My overall impression [of the program] is positive. I am relieved at how engaged and excited I am by the class and discussion. It was good to meet and talk with others in small groups. I’ve been reluctant to speak up in the large group, which doesn’t surprise me. But it is overwhelming — it seems like so many people want to speak up about what they think, and that’s good. I’m also happy at discovering ideas the others have that I had not yet considered. I just feel nervous that I have not quite formulated so clearly what I think.
I definitely see how immature I am in the field, which is of course OK. I should be. As [my friend] was saying, what is important at this point is to see whether the program is meeting my expectations or at the very least that I don’t think I’ve just made a huge mistake. In these things I am confident. For the first time in my life I think (save a few courses in undergrad) I am excited about learning and reading. After talking to my family and friends, I discovered they had similar experiences in their graduate learning.
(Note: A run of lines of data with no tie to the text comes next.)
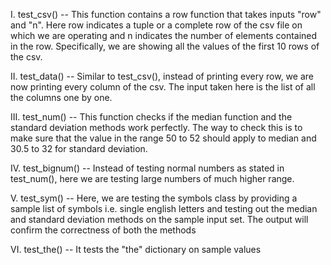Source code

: I. test_csv() --
This function contains a row function that takes inputs "row" and "n". Here row indicates a tuple or a complete row of the csv file on which we are operating and n indicates the number of elements contained in the row.
Specifically, we are showing all the values of the first 10 rows of the csv.

II. test_data() --
Similar to test_csv(), instead of printing every row, we are now printing every column of the csv. The input taken here is the list of all the columns one by one.

III. test_num() --
This function checks if the median function and the standard deviation methods work perfectly. The way to check this is to make sure that the value in the range 50 to 52 should apply to median and 30.5 to 32 for standard deviation.

IV. test_bignum() --
Instead of testing normal numbers as stated in test_num(), here we are testing large numbers of much higher range.

V. test_sym() --
Here, we are testing the symbols class by providing a sample list of symbols i.e. single english letters and testing out the median and standard deviation methods on the sample input set. The output will confirm the correctness of both the methods

VI. test_the() --
It tests the "the" dictionary on sample values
Pressing thoughts at the end of today are on the idea of balance. It is such a broad thought too, that I hope I will be able to shape it into a more manageable scope throughout the course. Mostly, I suppose, I am interested to understand my own bias and prejudices and how those shape my opinions in the profession.
What I did speak up about today was our own responses to the Patriot Act being based in fear. And I think this is another balance question. It is interesting because, again, for the first time I see that difference between discussing based on my past knowledge (beliefs, bias?) and gaining understanding that to go further I will NEED MORE INFORMATON. How refreshing.